Boy do I relate to that! When we first came to SJ’s school, one of the advisers had commended me on how well I’ve done at communicating with SJ despite her hearing loss. She told me that many parents have a hard time just talking with their deaf children and unknowingly tend to turn their conversation toward someone that is listening to them. I’d like to take credit for being so loving, but I didn’t know she was deaf.

 Another therapist was astounded by SJ’s cognitive abilities and said she had never worked with a deaf child potty trained at such a young age. I’d like to take credit for that too, but once again I didn’t realize I was potty training a deaf child (and besides that she initiated it). For over two years I treated her like any other baby/toddler. We didn’t fret. We weren’t trying to protect her. We weren’t taking action. We just loved her as she was, and in the mean time she loved us back and proved to be a very capable, thriving, joyous little lady. 
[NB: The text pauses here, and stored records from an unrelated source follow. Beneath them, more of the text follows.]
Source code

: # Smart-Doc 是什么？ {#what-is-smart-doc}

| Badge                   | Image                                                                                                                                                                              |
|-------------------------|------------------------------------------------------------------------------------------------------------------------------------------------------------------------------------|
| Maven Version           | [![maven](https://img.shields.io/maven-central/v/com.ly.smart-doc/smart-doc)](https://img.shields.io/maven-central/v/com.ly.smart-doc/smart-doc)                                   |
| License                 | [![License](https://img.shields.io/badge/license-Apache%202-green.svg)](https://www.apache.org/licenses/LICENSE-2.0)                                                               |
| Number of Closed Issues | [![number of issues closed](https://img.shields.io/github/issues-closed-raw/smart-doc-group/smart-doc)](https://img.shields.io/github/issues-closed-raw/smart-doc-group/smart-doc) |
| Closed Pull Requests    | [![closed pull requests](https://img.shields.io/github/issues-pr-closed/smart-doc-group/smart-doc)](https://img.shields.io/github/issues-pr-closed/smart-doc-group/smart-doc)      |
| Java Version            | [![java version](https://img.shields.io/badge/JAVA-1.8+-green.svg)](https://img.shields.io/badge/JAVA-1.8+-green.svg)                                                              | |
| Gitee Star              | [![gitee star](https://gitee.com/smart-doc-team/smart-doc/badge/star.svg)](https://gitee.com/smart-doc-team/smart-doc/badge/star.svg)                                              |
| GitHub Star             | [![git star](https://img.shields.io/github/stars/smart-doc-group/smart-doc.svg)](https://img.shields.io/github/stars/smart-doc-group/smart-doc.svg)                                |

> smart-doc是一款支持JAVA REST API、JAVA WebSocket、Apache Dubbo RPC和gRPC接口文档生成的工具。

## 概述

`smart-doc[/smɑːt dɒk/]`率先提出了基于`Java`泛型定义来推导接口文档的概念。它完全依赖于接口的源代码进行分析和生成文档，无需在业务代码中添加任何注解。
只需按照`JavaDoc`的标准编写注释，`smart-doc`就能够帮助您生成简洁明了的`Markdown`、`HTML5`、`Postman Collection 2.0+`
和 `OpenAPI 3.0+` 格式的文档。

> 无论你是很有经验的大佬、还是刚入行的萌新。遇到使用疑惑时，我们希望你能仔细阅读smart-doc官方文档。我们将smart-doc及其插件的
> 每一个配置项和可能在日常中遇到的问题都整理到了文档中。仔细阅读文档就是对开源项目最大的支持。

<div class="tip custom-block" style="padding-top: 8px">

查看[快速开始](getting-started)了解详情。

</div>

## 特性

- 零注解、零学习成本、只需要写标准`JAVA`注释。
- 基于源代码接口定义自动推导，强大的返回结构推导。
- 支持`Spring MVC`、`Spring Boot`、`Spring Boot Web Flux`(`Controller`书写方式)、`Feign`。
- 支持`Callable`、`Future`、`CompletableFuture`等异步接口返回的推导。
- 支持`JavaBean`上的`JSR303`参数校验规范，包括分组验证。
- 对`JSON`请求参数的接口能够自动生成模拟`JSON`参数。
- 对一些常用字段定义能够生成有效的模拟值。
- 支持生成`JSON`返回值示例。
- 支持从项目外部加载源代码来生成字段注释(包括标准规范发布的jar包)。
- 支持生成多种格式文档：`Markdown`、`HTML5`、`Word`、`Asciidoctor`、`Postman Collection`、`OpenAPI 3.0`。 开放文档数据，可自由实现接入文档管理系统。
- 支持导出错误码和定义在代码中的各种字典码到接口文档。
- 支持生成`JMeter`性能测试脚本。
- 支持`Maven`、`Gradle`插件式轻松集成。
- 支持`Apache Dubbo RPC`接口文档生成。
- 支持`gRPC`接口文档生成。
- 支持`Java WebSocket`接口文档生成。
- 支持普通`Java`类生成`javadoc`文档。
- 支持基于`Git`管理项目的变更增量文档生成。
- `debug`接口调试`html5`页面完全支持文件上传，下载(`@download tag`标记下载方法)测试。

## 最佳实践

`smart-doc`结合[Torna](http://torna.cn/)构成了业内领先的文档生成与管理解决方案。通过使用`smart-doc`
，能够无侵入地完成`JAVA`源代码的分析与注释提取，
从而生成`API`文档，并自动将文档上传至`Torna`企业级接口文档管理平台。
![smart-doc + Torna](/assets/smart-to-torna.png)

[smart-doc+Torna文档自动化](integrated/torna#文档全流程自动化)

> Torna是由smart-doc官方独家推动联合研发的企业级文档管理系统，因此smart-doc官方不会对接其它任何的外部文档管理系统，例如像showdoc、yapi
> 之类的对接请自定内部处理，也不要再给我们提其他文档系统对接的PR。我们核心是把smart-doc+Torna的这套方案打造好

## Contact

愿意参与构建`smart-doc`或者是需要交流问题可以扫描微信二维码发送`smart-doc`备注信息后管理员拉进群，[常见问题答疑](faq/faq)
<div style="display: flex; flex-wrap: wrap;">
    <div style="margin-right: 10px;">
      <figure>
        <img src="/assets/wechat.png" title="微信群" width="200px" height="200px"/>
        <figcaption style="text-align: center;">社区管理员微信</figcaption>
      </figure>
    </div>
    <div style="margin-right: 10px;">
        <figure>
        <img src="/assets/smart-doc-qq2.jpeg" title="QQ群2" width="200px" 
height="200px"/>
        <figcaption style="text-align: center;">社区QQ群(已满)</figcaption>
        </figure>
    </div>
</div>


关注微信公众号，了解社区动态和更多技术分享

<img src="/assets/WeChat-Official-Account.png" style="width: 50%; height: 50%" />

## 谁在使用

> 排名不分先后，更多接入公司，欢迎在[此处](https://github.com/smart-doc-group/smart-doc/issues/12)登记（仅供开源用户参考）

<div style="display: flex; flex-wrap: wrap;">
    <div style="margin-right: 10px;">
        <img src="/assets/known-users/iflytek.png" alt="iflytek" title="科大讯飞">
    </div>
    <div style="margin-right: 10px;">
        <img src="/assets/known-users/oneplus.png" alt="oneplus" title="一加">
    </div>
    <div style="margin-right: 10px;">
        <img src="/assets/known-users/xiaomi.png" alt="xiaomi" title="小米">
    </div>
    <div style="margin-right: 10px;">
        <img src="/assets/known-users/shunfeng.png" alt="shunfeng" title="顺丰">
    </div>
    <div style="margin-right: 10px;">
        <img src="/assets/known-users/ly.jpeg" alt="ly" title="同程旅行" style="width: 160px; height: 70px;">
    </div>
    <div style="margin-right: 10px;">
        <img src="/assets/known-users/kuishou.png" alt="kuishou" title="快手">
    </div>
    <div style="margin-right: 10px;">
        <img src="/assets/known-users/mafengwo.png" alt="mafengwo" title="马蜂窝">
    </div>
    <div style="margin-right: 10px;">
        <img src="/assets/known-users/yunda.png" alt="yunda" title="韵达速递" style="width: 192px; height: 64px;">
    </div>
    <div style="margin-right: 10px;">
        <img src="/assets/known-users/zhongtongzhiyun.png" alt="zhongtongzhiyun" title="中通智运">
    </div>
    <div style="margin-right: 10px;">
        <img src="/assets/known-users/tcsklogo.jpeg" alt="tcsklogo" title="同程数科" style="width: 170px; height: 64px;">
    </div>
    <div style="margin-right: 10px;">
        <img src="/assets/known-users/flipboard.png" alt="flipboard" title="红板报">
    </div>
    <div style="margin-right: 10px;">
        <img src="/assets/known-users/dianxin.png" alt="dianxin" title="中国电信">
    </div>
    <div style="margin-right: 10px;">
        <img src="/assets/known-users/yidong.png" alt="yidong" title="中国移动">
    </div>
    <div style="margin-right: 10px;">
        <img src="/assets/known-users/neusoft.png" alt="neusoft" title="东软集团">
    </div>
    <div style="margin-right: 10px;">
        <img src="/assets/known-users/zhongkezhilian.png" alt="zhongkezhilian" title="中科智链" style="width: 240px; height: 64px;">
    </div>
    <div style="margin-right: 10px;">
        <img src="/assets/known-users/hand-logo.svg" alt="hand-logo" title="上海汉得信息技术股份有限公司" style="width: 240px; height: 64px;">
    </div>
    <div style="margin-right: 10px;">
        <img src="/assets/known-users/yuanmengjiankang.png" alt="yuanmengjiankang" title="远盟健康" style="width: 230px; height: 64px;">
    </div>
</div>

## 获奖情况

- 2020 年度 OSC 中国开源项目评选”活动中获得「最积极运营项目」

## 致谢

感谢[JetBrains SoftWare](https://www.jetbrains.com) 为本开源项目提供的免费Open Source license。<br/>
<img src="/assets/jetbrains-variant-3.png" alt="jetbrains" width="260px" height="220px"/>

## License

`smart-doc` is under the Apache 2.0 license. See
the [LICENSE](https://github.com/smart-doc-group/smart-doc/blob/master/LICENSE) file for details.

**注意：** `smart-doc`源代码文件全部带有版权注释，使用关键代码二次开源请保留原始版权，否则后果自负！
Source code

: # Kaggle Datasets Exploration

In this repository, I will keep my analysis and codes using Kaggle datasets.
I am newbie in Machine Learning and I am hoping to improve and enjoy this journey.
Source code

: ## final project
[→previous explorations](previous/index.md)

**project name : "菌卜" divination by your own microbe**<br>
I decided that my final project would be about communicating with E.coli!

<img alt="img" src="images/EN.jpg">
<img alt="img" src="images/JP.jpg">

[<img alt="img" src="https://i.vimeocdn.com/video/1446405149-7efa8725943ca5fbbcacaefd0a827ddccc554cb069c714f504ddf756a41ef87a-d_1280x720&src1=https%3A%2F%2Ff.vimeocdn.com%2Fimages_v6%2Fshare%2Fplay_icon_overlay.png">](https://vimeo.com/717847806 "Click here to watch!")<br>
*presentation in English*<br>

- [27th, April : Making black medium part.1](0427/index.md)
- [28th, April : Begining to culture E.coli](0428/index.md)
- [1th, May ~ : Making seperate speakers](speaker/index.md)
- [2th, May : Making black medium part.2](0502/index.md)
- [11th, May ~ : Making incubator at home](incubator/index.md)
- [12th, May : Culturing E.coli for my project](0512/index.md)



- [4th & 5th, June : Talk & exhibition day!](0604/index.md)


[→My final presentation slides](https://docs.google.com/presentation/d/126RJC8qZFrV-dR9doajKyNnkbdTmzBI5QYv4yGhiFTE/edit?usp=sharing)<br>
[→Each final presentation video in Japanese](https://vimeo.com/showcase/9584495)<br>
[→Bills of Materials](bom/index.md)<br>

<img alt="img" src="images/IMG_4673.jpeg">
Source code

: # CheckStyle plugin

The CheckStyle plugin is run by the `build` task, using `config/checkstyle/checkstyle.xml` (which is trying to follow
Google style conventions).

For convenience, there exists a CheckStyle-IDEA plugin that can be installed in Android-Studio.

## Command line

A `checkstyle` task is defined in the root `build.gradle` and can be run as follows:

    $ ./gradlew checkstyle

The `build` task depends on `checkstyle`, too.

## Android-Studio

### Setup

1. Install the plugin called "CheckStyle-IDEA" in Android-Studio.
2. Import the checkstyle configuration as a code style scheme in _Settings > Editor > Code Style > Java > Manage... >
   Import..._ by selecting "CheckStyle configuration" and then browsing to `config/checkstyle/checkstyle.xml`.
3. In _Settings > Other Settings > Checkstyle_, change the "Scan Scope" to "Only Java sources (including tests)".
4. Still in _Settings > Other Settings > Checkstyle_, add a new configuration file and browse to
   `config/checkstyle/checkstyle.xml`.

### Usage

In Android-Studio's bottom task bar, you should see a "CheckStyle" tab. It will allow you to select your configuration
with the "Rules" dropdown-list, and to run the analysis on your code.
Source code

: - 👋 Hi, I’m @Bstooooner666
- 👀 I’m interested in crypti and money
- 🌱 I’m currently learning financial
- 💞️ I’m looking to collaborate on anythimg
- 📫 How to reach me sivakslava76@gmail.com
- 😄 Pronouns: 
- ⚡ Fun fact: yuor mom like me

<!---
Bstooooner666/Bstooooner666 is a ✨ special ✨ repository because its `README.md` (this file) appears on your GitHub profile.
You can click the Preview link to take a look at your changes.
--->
I know now more than ever how vital communication and language is. However, in those years we “lost” by not starting therapy or using hearing devices we also gained a lot and I learned a valuable lesson. She understood me. She may not have understood my words, but our love transcended all of that. Our hearts spoke to one another. I have always told my kids that I love them more than words can say and for SJ I’ve lived that truth.